**Try it:**
Whichever lines include the word "imaging", copy them as they appear in the data.

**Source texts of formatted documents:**
--------------------
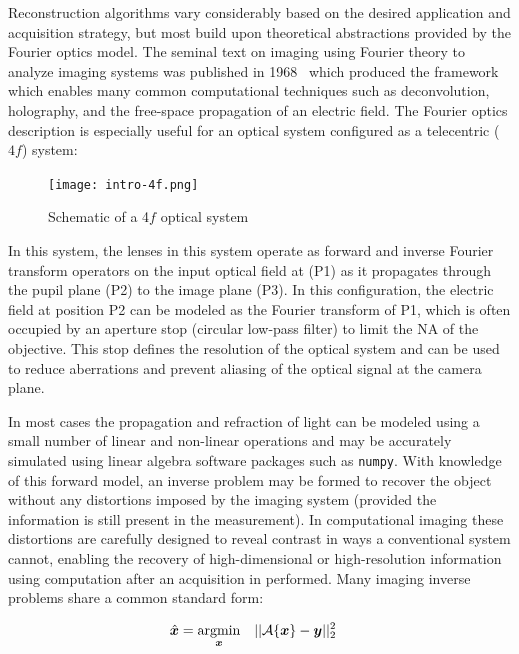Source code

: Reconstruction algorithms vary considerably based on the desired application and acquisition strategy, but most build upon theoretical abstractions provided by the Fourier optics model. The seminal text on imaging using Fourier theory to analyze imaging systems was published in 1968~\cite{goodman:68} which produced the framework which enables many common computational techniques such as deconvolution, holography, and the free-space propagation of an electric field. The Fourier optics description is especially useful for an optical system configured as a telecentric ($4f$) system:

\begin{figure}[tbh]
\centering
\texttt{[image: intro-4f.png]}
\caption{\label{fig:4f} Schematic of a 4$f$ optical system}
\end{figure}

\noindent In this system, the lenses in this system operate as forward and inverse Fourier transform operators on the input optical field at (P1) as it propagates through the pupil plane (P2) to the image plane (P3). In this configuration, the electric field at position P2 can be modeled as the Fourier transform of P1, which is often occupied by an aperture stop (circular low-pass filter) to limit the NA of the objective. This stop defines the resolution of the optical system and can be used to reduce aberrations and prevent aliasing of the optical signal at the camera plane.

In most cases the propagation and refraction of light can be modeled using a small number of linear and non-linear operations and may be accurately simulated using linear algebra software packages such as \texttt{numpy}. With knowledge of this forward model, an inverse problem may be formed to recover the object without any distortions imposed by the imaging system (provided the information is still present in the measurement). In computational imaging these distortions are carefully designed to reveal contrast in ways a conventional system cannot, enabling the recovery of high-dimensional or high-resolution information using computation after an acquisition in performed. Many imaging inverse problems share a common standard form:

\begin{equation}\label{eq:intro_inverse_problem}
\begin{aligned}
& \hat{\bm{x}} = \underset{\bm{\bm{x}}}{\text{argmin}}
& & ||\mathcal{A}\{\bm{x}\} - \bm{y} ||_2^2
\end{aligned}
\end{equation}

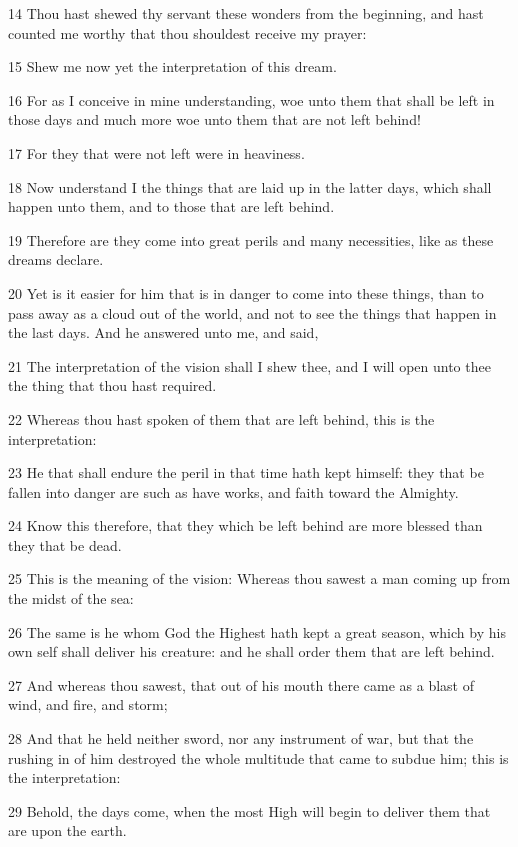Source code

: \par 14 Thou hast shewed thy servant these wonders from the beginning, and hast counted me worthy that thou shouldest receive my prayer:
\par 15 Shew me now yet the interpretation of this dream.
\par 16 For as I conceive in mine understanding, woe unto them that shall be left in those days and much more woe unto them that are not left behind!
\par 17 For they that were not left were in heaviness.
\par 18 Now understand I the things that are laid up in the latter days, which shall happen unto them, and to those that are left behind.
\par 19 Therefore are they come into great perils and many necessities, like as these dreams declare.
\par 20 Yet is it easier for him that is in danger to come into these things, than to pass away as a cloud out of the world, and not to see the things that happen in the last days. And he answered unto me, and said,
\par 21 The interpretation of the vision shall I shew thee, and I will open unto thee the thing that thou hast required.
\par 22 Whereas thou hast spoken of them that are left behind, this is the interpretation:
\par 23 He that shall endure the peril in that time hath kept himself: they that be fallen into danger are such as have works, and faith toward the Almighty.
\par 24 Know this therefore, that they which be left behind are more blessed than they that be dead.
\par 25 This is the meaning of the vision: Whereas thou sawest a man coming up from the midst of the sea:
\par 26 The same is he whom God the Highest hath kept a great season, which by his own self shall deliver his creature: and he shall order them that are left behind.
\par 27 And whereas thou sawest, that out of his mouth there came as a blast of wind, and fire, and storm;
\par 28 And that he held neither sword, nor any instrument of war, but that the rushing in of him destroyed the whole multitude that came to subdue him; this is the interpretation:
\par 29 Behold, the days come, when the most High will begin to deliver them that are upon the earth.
--------------------
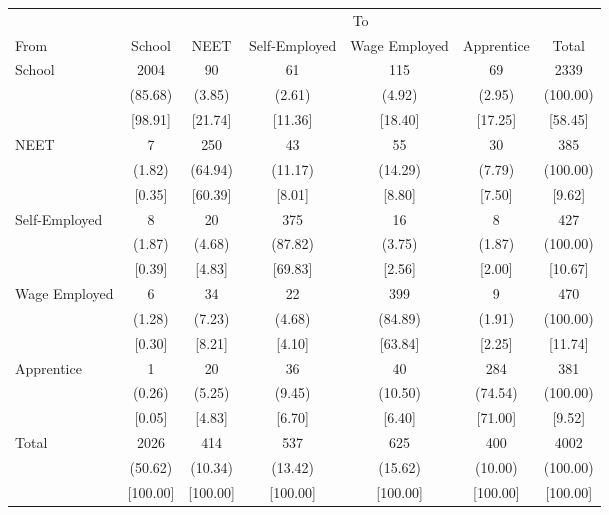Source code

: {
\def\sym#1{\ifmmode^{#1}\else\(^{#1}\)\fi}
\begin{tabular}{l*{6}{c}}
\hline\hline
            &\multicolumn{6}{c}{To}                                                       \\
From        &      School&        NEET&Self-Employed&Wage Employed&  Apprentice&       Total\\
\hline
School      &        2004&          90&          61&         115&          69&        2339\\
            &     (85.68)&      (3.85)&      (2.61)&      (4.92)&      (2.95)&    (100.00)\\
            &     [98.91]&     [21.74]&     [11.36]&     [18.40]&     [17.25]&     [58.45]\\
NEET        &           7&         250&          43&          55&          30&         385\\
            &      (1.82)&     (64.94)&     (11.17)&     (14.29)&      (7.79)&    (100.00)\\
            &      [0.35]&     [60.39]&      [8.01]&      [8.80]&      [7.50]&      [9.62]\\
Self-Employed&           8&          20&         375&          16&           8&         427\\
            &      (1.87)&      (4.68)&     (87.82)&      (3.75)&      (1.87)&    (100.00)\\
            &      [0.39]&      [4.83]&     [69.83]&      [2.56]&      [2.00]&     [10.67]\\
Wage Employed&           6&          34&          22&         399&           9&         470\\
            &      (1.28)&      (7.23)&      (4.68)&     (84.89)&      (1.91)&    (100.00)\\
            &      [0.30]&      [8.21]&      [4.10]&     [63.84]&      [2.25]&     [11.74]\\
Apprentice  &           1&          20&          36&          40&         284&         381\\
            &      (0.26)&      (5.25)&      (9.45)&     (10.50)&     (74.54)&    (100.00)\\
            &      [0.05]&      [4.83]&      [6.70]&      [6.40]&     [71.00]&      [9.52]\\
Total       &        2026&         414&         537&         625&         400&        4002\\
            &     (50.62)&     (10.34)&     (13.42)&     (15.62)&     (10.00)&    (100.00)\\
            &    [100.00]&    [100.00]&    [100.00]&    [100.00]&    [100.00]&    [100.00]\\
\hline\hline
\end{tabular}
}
--------------------
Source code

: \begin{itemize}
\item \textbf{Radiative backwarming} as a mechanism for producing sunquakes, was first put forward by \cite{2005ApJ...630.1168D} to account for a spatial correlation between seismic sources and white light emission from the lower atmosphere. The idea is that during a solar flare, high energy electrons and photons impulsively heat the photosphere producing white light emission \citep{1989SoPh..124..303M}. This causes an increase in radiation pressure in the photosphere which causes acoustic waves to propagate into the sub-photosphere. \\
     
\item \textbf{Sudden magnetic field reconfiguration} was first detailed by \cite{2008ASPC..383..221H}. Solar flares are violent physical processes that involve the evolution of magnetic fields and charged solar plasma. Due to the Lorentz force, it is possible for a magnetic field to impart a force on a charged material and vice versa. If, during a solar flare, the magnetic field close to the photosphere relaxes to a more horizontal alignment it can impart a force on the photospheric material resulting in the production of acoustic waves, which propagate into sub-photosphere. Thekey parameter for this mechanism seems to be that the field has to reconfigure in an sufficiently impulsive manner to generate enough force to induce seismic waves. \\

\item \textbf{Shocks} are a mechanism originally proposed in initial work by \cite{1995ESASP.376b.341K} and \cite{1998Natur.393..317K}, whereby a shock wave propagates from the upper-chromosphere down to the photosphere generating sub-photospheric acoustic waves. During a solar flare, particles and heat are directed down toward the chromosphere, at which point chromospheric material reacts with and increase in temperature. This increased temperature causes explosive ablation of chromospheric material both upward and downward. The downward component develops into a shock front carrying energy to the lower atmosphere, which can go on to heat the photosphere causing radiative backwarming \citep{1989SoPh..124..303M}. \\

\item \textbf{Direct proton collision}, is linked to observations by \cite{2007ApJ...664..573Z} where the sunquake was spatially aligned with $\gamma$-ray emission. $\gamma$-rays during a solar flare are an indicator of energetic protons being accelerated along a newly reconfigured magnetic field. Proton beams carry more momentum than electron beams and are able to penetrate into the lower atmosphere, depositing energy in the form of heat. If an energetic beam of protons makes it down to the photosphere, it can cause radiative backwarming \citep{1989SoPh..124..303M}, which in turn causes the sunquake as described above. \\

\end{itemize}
--------------------
**Written reply:**
: Reconstruction algorithms vary considerably based on the desired application and acquisition strategy, but most build upon theoretical abstractions provided by the Fourier optics model. The seminal text on imaging using Fourier theory to analyze imaging systems was published in 1968~\cite{goodman:68} which produced the framework which enables many common computational techniques such as deconvolution, holography, and the free-space propagation of an electric field. The Fourier optics description is especially useful for an optical system configured as a telecentric ($4f$) system:
In most cases the propagation and refraction of light can be modeled using a small number of linear and non-linear operations and may be accurately simulated using linear algebra software packages such as \texttt{numpy}. With knowledge of this forward model, an inverse problem may be formed to recover the object without any distortions imposed by the imaging system (provided the information is still present in the measurement). In computational imaging these distortions are carefully designed to reveal contrast in ways a conventional system cannot, enabling the recovery of high-dimensional or high-resolution information using computation after an acquisition in performed. Many imaging inverse problems share a common standard form:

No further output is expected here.